For Cortés, obesity is not being properly addressed from public policy side. NOM-008-SSA3-2017 addresses the comprehensive treatment of overweight and obesity, clinical practice guidelines and international standards, indicating that the only treatment for healthy weight loss is based on a healthy diet, exercise, pharmacology or supplements (should the patient requires them), behavioral therapy and bariatric surgery. However, from that, many other treatments that are not endorsed or scientifically evidenced can be derived: pellets, ozone therapy, apparatus and non-endorsed medications. The weight gain following these alternatives can be even greater since the patient did not adequately modified their behavior. “From my experience, innovation in the management of diet therapy is fundamental,” said Cortés. “The issue is that many health professionals lack the information to prescribe diets like protein or keto.”
What Experts Recommend
Cortés recommends a different, integral approach to obesity. “There is no adequate training in the management of obesity,” she said. “It is not only about closing the mouth but consuming food in a conscious way.” As President and Founder of IMENAO, Cortés deems it necessary to educate the patient to eat conscientiously, enjoying their food and not suffering from eating. It is necessary for the health professional to be trained in obesity issues to give adequate and personalized treatments. The eating plan must be adapted to the person and not the person to a plan that they cannot follow. “The real goal is not weight loss but long-term weight management,” Cortés said.

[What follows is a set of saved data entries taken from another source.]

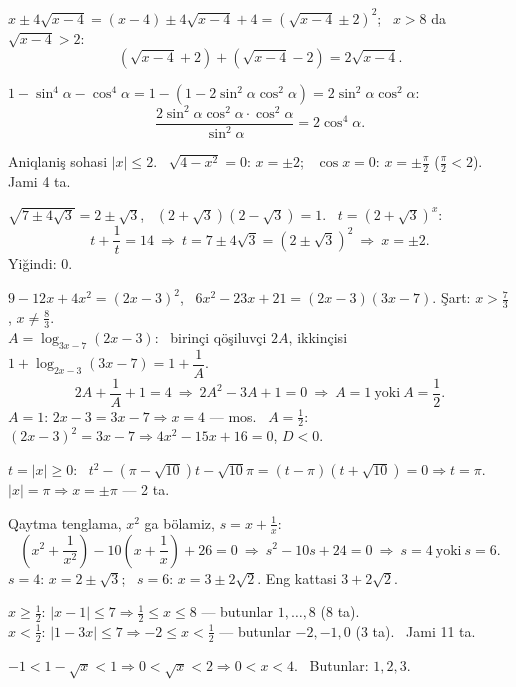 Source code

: $x\pm4\sqrt{x-4}=(x-4)\pm4\sqrt{x-4}+4=\left(\sqrt{x-4}\pm2\right)^2$; \ $x>8$ da $\sqrt{x-4}>2$:
\[\left(\sqrt{x-4}+2\right)+\left(\sqrt{x-4}-2\right)=2\sqrt{x-4}.\]

$1-\sin^4\alpha-\cos^4\alpha=1-\left(1-2\sin^2\alpha\cos^2\alpha\right)=2\sin^2\alpha\cos^2\alpha$:
\[\frac{2\sin^2\alpha\cos^2\alpha\cdot\cos^2\alpha}{\sin^2\alpha}=2\cos^4\alpha.\]

Aniqlaniş sohasi $|x|\le2$. \ $\sqrt{4-x^2}=0$: $x=\pm2$; \ $\cos x=0$: $x=\pm\frac\pi2$ ($\frac\pi2<2$).\\
Jami 4 ta.

$\sqrt{7\pm4\sqrt3}=2\pm\sqrt3$, \ $(2+\sqrt3)(2-\sqrt3)=1$. \ $t=(2+\sqrt3)^x$:
\[t+\frac1t=14\ \Rightarrow\ t=7\pm4\sqrt3=(2\pm\sqrt3)^2\ \Rightarrow\ x=\pm2.\]
Yiğindi: $0$.

$9-12x+4x^2=(2x-3)^2$, \ $6x^2-23x+21=(2x-3)(3x-7)$. Şart: $x>\frac73$, $x\ne\frac83$.\\
$A=\log_{3x-7}(2x-3)$: \ birinçi qöşiluvçi $2A$, ikkinçisi $1+\log_{2x-3}(3x-7)=1+\dfrac1A$.
\[2A+\frac1A+1=4\ \Rightarrow\ 2A^2-3A+1=0\ \Rightarrow\ A=1\ \text{yoki}\ A=\frac12.\]
$A=1$: $2x-3=3x-7\Rightarrow x=4$ — mos. \ $A=\frac12$: $(2x-3)^2=3x-7\Rightarrow4x^2-15x+16=0$, $D<0$.

$t=|x|\ge0$: \ $t^2-(\pi-\sqrt{10})t-\sqrt{10}\pi=(t-\pi)(t+\sqrt{10})=0\Rightarrow t=\pi$.\\
$|x|=\pi\Rightarrow x=\pm\pi$ — 2 ta.

Qaytma tenglama, $x^2$ ga bölamiz, $s=x+\frac1x$:
\[\left(x^2+\frac1{x^2}\right)-10\left(x+\frac1x\right)+26=0\ \Rightarrow\ s^2-10s+24=0\ \Rightarrow\ s=4\ \text{yoki}\ s=6.\]
$s=4$: $x=2\pm\sqrt3$; \ $s=6$: $x=3\pm2\sqrt2$. Eng kattasi $3+2\sqrt2$.

$x\ge\frac12$: $\bigl|x-1\bigr|\le7\Rightarrow\frac12\le x\le8$ — butunlar $1,\dots,8$ (8 ta).\\
$x<\frac12$: $|1-3x|\le7\Rightarrow-2\le x<\frac12$ — butunlar $-2,-1,0$ (3 ta). \ Jami 11 ta.

$-1<1-\sqrt x<1\Rightarrow 0<\sqrt x<2\Rightarrow 0<x<4$. \ Butunlar: $1,2,3$.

UNAM’s article recommends substantial modifications in health policies and in social and economic structures regarding food production and consumption. The new supply-demand pattern replaced grains, cereals and legumes with fast and industrialized food based on refined flours and sugary drinks, which coupled with the increasingly frequent sedentary lifestyle among the population. Meanwhile, the OECD suggests regulating pricing of healthier diets. The organization mentions subsidizing healthy foods, such as fruits and vegetables, and promoting changes in the product, price, packaging and marketing strategies of the food industry, according to best practices.
El Poder del Consumidor has also analyzed Mexico’s efforts and suggested that a Law, instead of a policy, would be more effective to counteract the impact of obesity. The association proposes a General Law of Control of Obesity and Overweight, which includes strengthening education and health promotion as a key first step to change habits. Secondly, just as the OECD, it proposes subsidizing healthy food, including fruits and vegetables. Changes in marketing and advertisement are also included in El Poder del Consumidor’s recommendations to limit children’s access to unhealthy options. Just as in Oaxaca, changes in school regulations could be implemented to revert the negative children obesity trend in Mexico. Lastly, physical activity and free water at schools and public places is encouraged.